Given records:
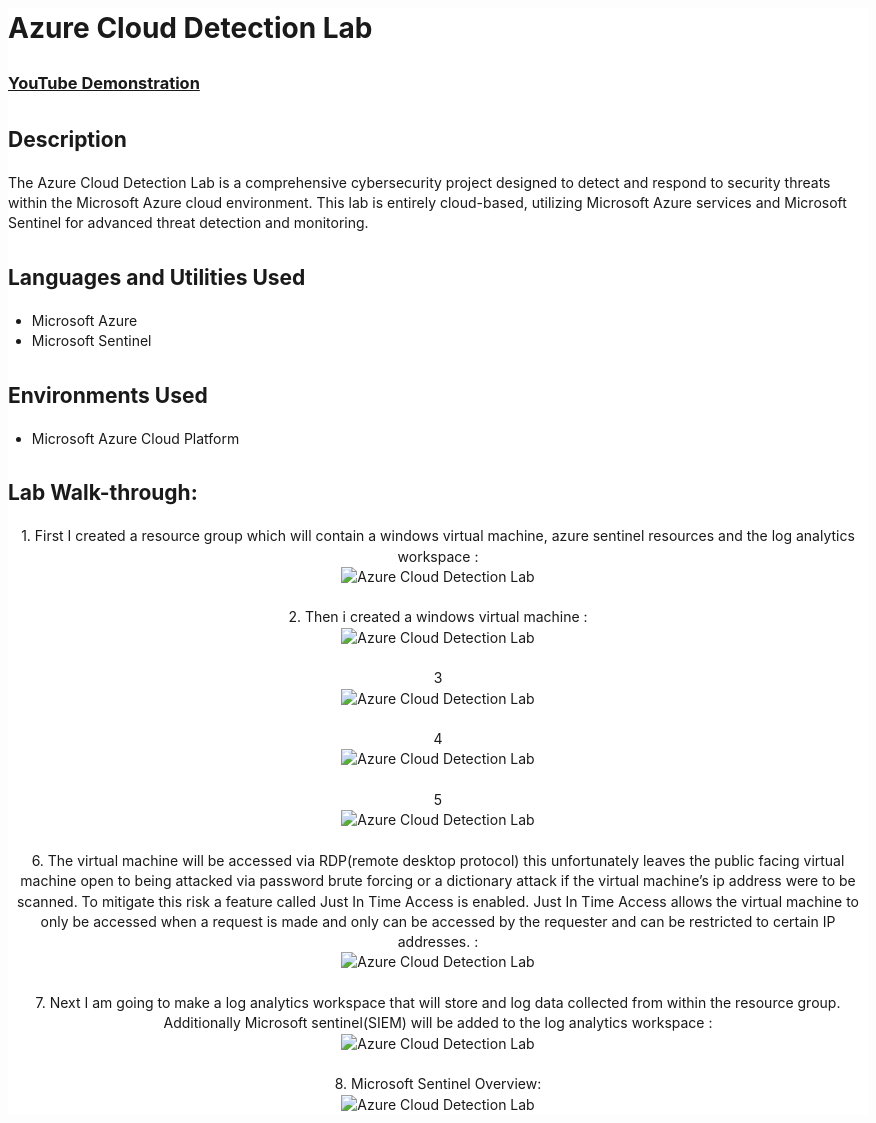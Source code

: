 <h1>Azure Cloud Detection Lab</h1>

### [YouTube Demonstration](https://youtu.be/YOUR_YOUTUBE_VIDEO_LINK)

<h2>Description</h2>
The Azure Cloud Detection Lab is a comprehensive cybersecurity project designed to detect and respond to security threats within the Microsoft Azure cloud environment. This lab is entirely cloud-based, utilizing Microsoft Azure services and Microsoft Sentinel for advanced threat detection and monitoring.

<h2>Languages and Utilities Used</h2>

- Microsoft Azure
- Microsoft Sentinel

<h2>Environments Used</h2>

- Microsoft Azure Cloud Platform

<h2>Lab Walk-through:</h2>

<p align="center">
1. First I created a resource group which will contain a windows virtual machine, 
 azure sentinel resources and the log analytics workspace : <br/>
<img src="https://i.ibb.co/4tgPsHf/1-creating-resource-group.png" height="80%" width="80%" alt="Azure Cloud Detection Lab"/>
<br />
<br />
2. Then i created a windows virtual machine :  <br/>
<img src="https://i.ibb.co/FYJPTX5/2create-VM-1.png" height="80%" width="80%" alt="Azure Cloud Detection Lab"/>
<br />
<br />
3 <br/>
<img src="https://i.ibb.co/FHnny86/3create-VM.png" height="80%" width="80%" alt="Azure Cloud Detection Lab"/>
<br />
<br />
4  <br/>
<img src="https://i.ibb.co/VtgshBm/4create-VM-2.png" height="80%" width="80%" alt="Azure Cloud Detection Lab"/>
<br />
<br />
5  <br/>
<img src="https://i.ibb.co/HX7wbhS/5create-VM-3.png" height="80%" width="80%" alt="Azure Cloud Detection Lab"/>
<br />
<br />
6. The virtual machine will be accessed via RDP(remote desktop protocol) this unfortunately leaves the public facing virtual machine open to being attacked via password brute forcing or a dictionary attack if the virtual machine’s ip address were to be scanned. To mitigate this risk a feature called Just In Time Access is enabled. Just In Time Access allows the virtual machine to only be accessed when a request is made and only can be accessed by the requester and can be restricted to certain IP addresses. :  <br/>
<img src="https://i.ibb.co/BBNw0pZ/6labvm-with-just-in-time-this-one.png" height="80%" width="80%" alt="Azure Cloud Detection Lab"/>
<br />
<br />
7. Next I am going to make a log analytics workspace that will store and log data collected from within the resource group. Additionally Microsoft sentinel(SIEM) will be added to the log analytics workspace 
:  <br/>
<img src="https://i.ibb.co/hXJy0Dg/7add-microsoft-sentinal-to-workspace.png" height="80%" width="80%" alt="Azure Cloud Detection Lab"/>
<br />
<br />
8. Microsoft Sentinel Overview:  <br/>
<img src="https://i.ibb.co/BLbGKL9/8microsoft-sentinal-overview-2.png" height="80%" width="80%" alt="Azure Cloud Detection Lab"/>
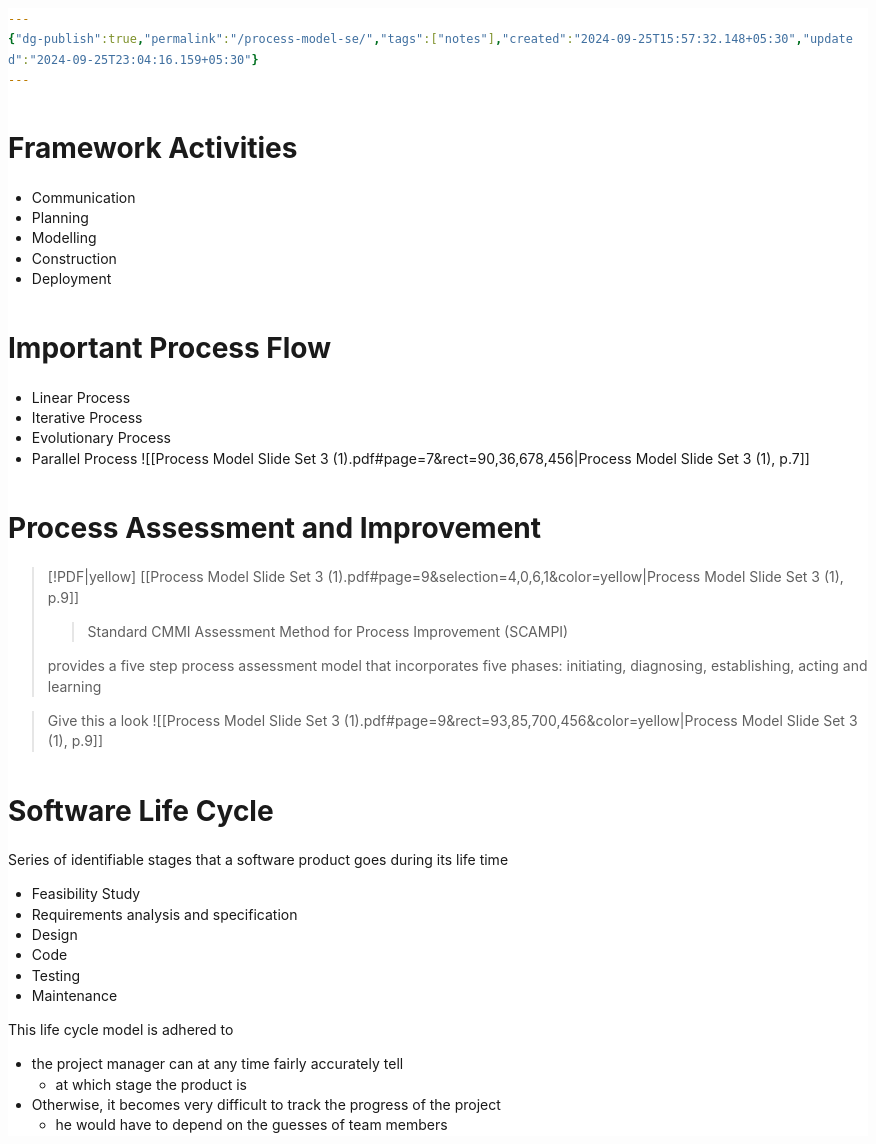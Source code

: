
 ```yaml
---
{"dg-publish":true,"permalink":"/process-model-se/","tags":["notes"],"created":"2024-09-25T15:57:32.148+05:30","updated":"2024-09-25T23:04:16.159+05:30"}
---
```


# Framework Activities
- Communication
- Planning
- Modelling
- Construction
- Deployment
# Important Process Flow
- Linear Process
- Iterative Process
- Evolutionary Process
- Parallel Process
![[Process Model Slide Set 3 (1).pdf#page=7&rect=90,36,678,456|Process Model Slide Set 3 (1), p.7]]
# Process Assessment and Improvement
> [!PDF|yellow] [[Process Model Slide Set 3 (1).pdf#page=9&selection=4,0,6,1&color=yellow|Process Model Slide Set 3 (1), p.9]]
> > Standard CMMI Assessment Method for Process Improvement (SCAMPI) 
> 
> provides a five step process assessment model that incorporates five phases: initiating, diagnosing, establishing, acting and learning


> Give this a look
![[Process Model Slide Set 3 (1).pdf#page=9&rect=93,85,700,456&color=yellow|Process Model Slide Set 3 (1), p.9]]

# Software Life Cycle
Series of identifiable stages that a software product goes during its life time
- Feasibility Study
- Requirements analysis and specification
- Design
- Code
- Testing
- Maintenance

This life cycle model is adhered to
- the project manager can at any time fairly accurately tell
	- at which stage the product is
- Otherwise, it becomes very difficult to track the progress of the project
	- he would have to depend on the guesses of team members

Exercise details: Copy exactly, and only, the lines from the first line of the material through the line that contains "<h2>Description</h2>", both ends kept; no pictures.

Finished exercise:
Source code

: <h1>Azure Cloud Detection Lab</h1>

### [YouTube Demonstration](https://youtu.be/YOUR_YOUTUBE_VIDEO_LINK)

<h2>Description</h2>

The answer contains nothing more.